Learning Objectives#

After this module, you will be able to:

Distinguish Redis, Memcached, and DynamoDB by consistency, durability, and data model
Model a workload with DynamoDB partition and sort keys
Use Redis data structures (sorted sets, streams, HyperLogLog) beyond strings
Reason about hot keys, cluster sharding, and failover
Estimate cost for a managed KV store at a given QPS and data size

Intuition#

Think of a coat-check room at a concert venue. You hand over your coat, receive a numbered ticket, and later present that ticket to get your coat back. The attendant does not care what your coat looks like. They only care about the ticket number and the hook it maps to. That is a key-value store: a ticket (key) maps to a thing (value), and retrieval is O(1) because the attendant walks straight to the numbered hook.

Now imagine three venues. The first is a pop-up tent with no walls. Fast, cheap, but if it rains your coat is gone. That is Memcached: pure volatile memory, no durability, no frills. The second venue has a permanent building with labeled shelves, a sorting system for VIP coats, and a backup closet in the basement. That is Redis: rich organization, optional persistence, but still limited by the building's square footage (RAM). The third venue is a chain of warehouses across the country, managed by a logistics company. You never see the warehouse. You call a number, give your ticket, and the coat arrives. That is DynamoDB: fully managed, durable, elastic, but you pay per retrieval and you cannot rearrange the shelves after opening day.

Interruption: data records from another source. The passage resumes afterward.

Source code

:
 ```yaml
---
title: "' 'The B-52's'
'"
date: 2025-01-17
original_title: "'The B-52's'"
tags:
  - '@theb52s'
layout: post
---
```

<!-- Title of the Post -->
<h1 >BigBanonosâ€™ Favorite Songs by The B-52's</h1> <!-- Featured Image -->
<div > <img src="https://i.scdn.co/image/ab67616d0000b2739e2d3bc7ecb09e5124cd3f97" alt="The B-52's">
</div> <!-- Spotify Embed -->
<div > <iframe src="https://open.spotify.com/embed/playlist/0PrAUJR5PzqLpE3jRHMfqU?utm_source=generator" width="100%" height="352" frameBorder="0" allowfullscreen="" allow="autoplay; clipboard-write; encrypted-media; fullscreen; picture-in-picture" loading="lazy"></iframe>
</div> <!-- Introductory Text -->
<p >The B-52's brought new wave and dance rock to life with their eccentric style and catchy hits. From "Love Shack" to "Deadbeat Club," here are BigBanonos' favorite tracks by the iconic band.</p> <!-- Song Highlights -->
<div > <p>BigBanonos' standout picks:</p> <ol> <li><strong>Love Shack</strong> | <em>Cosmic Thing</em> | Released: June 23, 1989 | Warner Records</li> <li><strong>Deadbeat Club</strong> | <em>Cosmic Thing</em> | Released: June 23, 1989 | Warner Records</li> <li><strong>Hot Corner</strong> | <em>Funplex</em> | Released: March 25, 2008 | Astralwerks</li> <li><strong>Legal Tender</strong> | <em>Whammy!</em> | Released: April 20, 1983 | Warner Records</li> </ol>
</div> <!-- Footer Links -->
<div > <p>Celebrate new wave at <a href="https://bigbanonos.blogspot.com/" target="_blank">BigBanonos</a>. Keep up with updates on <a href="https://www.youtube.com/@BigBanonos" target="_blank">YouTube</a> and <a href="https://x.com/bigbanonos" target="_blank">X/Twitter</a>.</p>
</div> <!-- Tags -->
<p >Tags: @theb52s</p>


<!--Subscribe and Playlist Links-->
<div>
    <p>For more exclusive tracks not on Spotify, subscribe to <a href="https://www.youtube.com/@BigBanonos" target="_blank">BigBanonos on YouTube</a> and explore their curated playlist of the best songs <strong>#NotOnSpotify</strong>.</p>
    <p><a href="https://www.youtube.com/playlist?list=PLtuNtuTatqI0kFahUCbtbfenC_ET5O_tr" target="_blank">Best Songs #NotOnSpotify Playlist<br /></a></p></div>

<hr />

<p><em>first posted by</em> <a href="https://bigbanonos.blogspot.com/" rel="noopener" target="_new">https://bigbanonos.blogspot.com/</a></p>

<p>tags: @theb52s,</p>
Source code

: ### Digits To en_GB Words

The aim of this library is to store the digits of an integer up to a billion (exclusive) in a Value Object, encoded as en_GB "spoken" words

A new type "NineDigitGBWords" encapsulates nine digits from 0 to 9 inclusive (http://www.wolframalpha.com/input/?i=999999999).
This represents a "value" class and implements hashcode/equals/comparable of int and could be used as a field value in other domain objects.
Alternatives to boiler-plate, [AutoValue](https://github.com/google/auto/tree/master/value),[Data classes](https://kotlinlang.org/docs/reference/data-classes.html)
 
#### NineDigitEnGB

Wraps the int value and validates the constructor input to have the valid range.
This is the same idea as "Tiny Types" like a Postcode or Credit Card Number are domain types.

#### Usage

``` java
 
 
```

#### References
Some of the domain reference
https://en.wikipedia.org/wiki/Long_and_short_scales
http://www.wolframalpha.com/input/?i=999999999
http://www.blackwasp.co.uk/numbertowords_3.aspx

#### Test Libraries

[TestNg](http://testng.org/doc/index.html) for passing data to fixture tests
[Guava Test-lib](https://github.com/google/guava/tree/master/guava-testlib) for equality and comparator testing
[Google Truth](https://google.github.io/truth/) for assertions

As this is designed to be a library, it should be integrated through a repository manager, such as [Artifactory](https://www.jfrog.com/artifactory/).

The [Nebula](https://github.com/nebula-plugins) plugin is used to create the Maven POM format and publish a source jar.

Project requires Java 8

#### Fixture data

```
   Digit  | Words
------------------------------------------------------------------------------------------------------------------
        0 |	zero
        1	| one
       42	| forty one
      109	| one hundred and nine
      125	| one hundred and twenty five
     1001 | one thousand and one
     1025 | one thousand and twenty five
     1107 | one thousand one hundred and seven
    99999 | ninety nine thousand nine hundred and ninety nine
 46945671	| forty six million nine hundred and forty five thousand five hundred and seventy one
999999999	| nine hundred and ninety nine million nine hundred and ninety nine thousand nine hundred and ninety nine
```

The question is never "should I use a key-value store?" Almost every system already does. The question is which one, and the answer depends on whether you need durability, data types, or managed operations.

Theory#

What "key-value store" spans#

A key-value store is any system whose primary API is get(key), put(key, value), and delete(key). That definition covers a spectrum:

Pure volatile caches (Memcached): no persistence, no replication, no data types beyond bytes.
Structure-rich in-memory stores (Redis/Valkey): sorted sets, streams, HyperLogLog, optional disk.
Managed durable stores (DynamoDB): triple-replicated, Paxos-coordinated, elastic.
Wide-column stores (Bigtable, Cassandra, ScyllaDB): row-key lookup plus range scans within a partition.
Embedded engines (RocksDB, LevelDB, BoltDB): no network hop, linked into the process.

Database Fundamentals introduced the relational model where queries plan across indexes. KV stores invert that: you give up the query planner in exchange for the fastest possible lookup at any scale ^[1:1]. Secondary access patterns (range scans, joins, filtering) are weak or absent, forcing denormalization.

Redis and Valkey#

Redis executes commands in a single-threaded event loop per shard. One thread means no locks, no race conditions, and predictable latency. Since Redis 6.0, multi-threaded I/O handles socket reads and writes, but mutation remains serialized.

Data structures. Redis is not a string cache. It ships eight core types: strings, lists, hashes, sets, sorted sets, streams, HyperLogLog, and bitmaps. Sorted sets are the killer feature. They use a skiplist for O(log N) range queries plus a hash table for O(1) score lookup ^[2]. A leaderboard is three commands: ZADD to insert scores, ZREVRANGE to fetch the top N, ZRANK to find a player's position.

A sorted set maintains two structures over the same elements: a hash table for O(1) ZSCORE lookup and a skiplist for O(log N) range and rank queries. Small sorted sets are stored as a compact listpack until they exceed 128 entries or 64-byte values, then convert to this dual form^[2:1].

Persistence. Two options: RDB snapshots via fork() and copy-on-write, or AOF (append-only file) that logs every write. Hybrid mode prepends an RDB snapshot to the AOF for fast restarts ^[3]. Neither gives you synchronous durability by default. Redis is not a database unless you accept the durability trade-off.

Clustering. Redis Cluster shards by CRC16(key) mod 16384 hash slots ^[4]. Clients cache a slot-to-node map. When a client hits the wrong node, it receives a MOVED redirect, updates its map, and retries. Hash tags ({user:1000}.followers) force related keys to the same slot so multi-key commands work.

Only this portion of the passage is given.